Task brief =>
Return exactly those lines of the material that fall between the line with "2025-01-17 | [详情](data/qiye.md) |" and the final line, both included.

Given entries =>

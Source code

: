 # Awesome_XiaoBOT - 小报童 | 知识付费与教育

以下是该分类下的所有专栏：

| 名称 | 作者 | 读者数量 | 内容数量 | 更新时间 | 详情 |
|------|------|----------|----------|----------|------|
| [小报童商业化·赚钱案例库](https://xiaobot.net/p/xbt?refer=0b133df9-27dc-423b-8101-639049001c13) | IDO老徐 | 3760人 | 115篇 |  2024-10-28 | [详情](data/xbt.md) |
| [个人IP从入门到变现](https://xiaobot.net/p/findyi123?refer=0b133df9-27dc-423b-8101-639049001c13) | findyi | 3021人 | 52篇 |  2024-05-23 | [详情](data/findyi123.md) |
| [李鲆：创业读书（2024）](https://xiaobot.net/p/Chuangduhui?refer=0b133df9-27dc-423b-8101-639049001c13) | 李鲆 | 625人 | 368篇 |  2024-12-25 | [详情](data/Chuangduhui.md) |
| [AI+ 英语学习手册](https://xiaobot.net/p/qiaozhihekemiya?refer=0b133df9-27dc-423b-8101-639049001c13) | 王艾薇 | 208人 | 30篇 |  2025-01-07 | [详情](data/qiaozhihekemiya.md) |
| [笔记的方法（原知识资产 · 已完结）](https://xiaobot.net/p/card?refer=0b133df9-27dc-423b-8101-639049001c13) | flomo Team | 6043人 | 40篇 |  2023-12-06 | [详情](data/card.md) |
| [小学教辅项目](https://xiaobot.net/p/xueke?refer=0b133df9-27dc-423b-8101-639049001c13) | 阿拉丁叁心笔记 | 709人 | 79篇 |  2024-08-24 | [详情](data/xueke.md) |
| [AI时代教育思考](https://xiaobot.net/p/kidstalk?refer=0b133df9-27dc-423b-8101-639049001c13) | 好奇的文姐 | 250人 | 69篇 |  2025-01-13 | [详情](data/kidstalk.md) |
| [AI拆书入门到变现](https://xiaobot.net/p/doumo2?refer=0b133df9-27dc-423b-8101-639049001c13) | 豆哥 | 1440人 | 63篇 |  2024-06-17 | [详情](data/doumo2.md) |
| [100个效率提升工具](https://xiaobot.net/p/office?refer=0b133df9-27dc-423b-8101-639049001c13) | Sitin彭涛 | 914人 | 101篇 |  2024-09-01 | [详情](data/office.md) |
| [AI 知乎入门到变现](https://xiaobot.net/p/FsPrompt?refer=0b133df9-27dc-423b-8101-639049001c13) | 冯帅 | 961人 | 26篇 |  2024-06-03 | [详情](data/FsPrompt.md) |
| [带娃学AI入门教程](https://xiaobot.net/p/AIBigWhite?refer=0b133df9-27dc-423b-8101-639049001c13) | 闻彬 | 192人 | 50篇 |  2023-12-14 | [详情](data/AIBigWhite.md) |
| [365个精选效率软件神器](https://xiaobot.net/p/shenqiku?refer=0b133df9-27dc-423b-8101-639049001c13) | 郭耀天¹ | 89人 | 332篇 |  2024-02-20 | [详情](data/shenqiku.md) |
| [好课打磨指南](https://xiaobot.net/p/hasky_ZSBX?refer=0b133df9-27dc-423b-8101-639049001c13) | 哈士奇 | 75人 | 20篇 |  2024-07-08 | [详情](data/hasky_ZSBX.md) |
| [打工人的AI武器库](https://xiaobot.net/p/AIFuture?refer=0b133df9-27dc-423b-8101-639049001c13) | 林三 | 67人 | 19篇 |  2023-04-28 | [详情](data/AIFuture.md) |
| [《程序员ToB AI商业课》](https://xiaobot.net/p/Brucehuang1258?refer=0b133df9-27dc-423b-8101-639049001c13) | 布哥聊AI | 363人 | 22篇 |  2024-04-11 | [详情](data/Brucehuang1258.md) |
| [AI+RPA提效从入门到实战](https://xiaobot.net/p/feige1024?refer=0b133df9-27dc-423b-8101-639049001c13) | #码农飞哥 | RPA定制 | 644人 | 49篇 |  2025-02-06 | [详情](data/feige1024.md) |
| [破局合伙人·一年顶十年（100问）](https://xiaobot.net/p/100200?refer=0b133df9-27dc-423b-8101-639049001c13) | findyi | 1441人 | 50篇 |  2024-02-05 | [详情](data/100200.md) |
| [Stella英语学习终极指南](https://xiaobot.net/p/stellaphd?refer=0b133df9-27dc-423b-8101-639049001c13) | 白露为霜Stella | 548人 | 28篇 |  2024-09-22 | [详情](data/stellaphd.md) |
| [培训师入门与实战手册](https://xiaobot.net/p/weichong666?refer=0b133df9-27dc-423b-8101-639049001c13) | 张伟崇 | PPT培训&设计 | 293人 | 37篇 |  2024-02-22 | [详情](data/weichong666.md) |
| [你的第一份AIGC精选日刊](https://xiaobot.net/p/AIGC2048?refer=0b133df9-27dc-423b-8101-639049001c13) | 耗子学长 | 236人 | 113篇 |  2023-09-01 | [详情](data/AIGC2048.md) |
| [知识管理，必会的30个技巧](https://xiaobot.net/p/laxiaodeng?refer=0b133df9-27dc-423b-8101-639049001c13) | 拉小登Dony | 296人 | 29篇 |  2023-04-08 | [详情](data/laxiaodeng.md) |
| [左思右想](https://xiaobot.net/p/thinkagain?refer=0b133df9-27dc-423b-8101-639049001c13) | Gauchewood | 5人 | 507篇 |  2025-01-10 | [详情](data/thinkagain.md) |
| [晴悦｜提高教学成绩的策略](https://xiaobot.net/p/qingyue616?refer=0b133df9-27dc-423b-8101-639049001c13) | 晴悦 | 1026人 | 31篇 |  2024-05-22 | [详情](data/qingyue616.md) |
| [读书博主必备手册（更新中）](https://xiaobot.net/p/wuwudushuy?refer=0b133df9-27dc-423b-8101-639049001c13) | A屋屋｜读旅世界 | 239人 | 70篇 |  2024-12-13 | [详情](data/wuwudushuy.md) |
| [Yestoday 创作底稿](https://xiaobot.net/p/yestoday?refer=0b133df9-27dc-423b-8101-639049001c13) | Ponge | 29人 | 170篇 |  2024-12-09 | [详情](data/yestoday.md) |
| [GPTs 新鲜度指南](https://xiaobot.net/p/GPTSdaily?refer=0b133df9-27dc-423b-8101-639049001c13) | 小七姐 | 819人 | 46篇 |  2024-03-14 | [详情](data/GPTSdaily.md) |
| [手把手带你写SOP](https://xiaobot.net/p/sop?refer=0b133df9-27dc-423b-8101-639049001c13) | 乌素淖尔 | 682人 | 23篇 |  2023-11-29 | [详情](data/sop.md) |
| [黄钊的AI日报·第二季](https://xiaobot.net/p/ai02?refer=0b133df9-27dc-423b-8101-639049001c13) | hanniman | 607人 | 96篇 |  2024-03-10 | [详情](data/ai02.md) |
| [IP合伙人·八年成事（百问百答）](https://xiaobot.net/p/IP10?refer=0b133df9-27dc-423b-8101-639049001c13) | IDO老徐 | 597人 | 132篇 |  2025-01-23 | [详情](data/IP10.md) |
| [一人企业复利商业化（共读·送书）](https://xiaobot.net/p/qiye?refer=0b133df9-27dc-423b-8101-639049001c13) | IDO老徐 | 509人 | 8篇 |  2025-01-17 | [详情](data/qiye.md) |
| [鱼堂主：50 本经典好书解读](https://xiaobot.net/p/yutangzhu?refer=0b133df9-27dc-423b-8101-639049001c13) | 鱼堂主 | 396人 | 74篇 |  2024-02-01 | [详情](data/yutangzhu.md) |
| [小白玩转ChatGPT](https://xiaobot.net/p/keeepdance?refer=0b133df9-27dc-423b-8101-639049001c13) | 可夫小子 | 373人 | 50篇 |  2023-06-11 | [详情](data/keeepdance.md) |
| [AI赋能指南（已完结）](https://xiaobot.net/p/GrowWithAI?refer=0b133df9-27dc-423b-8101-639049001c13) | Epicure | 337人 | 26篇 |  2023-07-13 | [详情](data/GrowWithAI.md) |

Completed exercise =>
| [一人企业复利商业化（共读·送书）](https://xiaobot.net/p/qiye?refer=0b133df9-27dc-423b-8101-639049001c13) | IDO老徐 | 509人 | 8篇 |  2025-01-17 | [详情](data/qiye.md) |
| [鱼堂主：50 本经典好书解读](https://xiaobot.net/p/yutangzhu?refer=0b133df9-27dc-423b-8101-639049001c13) | 鱼堂主 | 396人 | 74篇 |  2024-02-01 | [详情](data/yutangzhu.md) |
| [小白玩转ChatGPT](https://xiaobot.net/p/keeepdance?refer=0b133df9-27dc-423b-8101-639049001c13) | 可夫小子 | 373人 | 50篇 |  2023-06-11 | [详情](data/keeepdance.md) |
| [AI赋能指南（已完结）](https://xiaobot.net/p/GrowWithAI?refer=0b133df9-27dc-423b-8101-639049001c13) | Epicure | 337人 | 26篇 |  2023-07-13 | [详情](data/GrowWithAI.md) |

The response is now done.